## Problem statement
Copy out, from the data below, each line in which the word "chaîne" occurs.

_ _ _ _ _

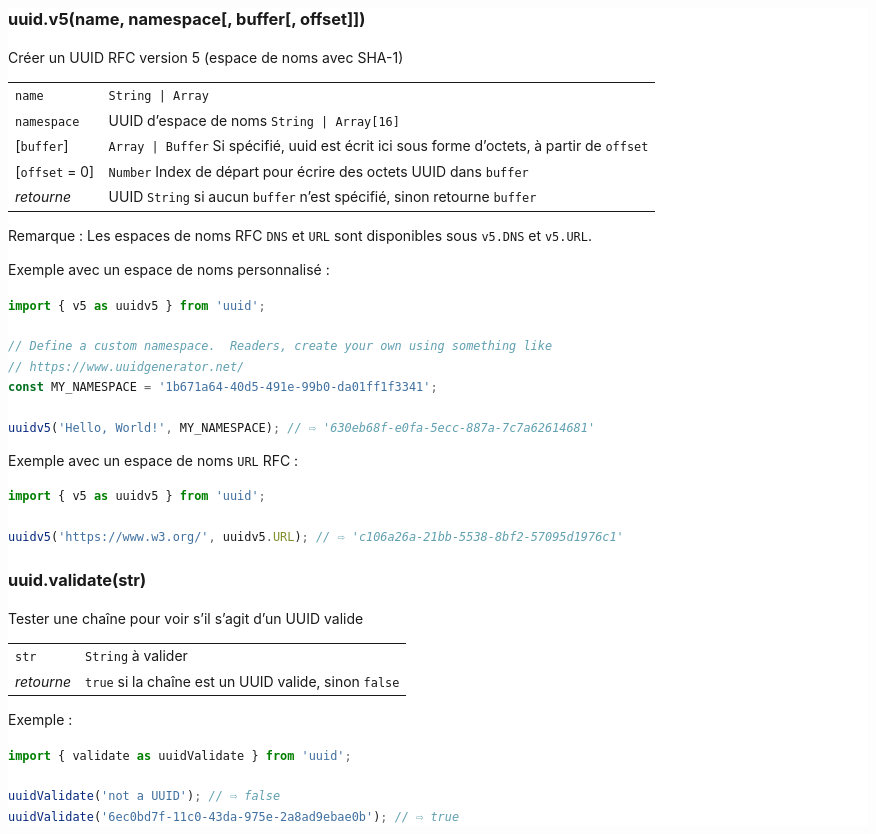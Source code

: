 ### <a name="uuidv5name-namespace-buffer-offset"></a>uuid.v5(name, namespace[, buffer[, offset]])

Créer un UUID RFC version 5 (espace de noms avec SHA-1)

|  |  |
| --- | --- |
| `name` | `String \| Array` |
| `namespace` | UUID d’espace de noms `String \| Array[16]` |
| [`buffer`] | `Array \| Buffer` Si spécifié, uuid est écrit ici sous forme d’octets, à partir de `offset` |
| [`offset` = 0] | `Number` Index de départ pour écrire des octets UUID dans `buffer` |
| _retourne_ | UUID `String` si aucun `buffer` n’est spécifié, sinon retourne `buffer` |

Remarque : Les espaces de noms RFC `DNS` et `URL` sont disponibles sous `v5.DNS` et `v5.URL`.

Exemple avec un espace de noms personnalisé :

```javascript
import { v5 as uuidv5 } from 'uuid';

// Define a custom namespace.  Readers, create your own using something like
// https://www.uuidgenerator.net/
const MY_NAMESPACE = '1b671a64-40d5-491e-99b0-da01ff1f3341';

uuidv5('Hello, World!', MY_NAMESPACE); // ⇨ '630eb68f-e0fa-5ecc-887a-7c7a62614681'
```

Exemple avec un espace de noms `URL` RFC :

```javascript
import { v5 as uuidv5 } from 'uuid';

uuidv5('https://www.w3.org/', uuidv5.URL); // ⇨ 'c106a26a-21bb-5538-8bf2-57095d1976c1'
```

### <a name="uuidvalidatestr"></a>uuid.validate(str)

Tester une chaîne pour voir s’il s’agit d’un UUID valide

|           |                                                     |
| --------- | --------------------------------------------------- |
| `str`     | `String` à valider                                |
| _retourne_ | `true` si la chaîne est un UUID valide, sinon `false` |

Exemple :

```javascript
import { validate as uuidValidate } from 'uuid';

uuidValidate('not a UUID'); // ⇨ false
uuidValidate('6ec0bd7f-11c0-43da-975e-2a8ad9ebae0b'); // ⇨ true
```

_ _ _ _ _

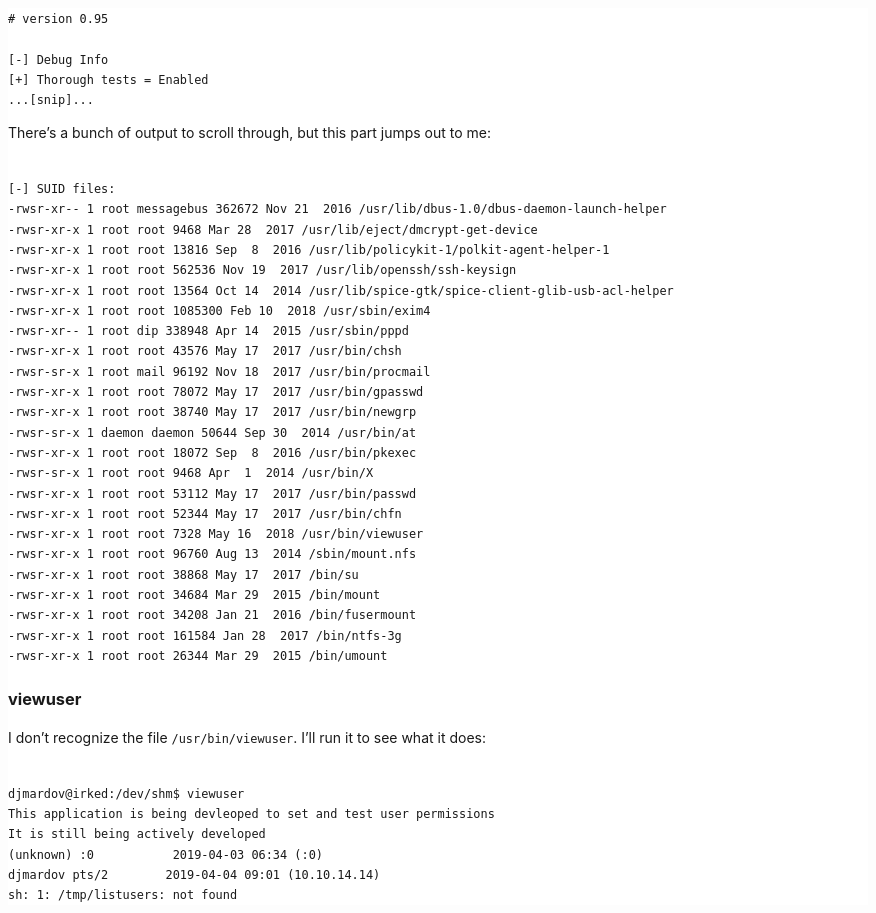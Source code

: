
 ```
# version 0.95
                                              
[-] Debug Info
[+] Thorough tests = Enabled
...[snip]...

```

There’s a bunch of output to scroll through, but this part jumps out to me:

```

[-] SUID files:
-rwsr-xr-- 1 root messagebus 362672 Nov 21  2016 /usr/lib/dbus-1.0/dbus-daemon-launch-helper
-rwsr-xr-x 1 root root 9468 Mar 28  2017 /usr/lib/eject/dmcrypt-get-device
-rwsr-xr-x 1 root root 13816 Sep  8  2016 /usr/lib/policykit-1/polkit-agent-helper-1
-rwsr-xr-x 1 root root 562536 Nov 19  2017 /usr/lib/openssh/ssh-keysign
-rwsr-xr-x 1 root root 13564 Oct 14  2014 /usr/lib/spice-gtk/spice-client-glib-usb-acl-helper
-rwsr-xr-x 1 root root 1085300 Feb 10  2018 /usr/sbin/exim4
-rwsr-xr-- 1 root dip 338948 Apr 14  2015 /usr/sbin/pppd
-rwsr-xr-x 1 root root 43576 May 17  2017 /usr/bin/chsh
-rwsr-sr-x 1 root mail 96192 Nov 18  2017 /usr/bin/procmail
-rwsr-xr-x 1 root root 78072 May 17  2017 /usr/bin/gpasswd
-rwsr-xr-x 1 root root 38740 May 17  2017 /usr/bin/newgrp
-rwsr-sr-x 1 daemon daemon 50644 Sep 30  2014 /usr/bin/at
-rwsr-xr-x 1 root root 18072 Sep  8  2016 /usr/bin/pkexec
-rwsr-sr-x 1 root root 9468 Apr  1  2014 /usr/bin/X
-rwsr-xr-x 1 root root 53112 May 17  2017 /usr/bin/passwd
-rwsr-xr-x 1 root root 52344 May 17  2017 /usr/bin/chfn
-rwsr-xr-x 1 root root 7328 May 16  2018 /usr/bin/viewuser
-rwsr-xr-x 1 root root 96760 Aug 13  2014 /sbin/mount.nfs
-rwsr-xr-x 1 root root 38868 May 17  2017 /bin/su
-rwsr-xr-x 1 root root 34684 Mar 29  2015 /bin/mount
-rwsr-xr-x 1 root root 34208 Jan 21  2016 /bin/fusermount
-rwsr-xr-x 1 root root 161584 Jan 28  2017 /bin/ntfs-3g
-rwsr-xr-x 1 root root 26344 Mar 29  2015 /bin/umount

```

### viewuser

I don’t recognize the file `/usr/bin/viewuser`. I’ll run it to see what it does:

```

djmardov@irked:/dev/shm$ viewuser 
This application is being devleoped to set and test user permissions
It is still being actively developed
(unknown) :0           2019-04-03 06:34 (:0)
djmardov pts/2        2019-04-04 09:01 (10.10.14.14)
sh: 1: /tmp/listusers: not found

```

_ _ _ _ _

## Finished task
Tester une chaîne pour voir s’il s’agit d’un UUID valide
| _retourne_ | `true` si la chaîne est un UUID valide, sinon `false` |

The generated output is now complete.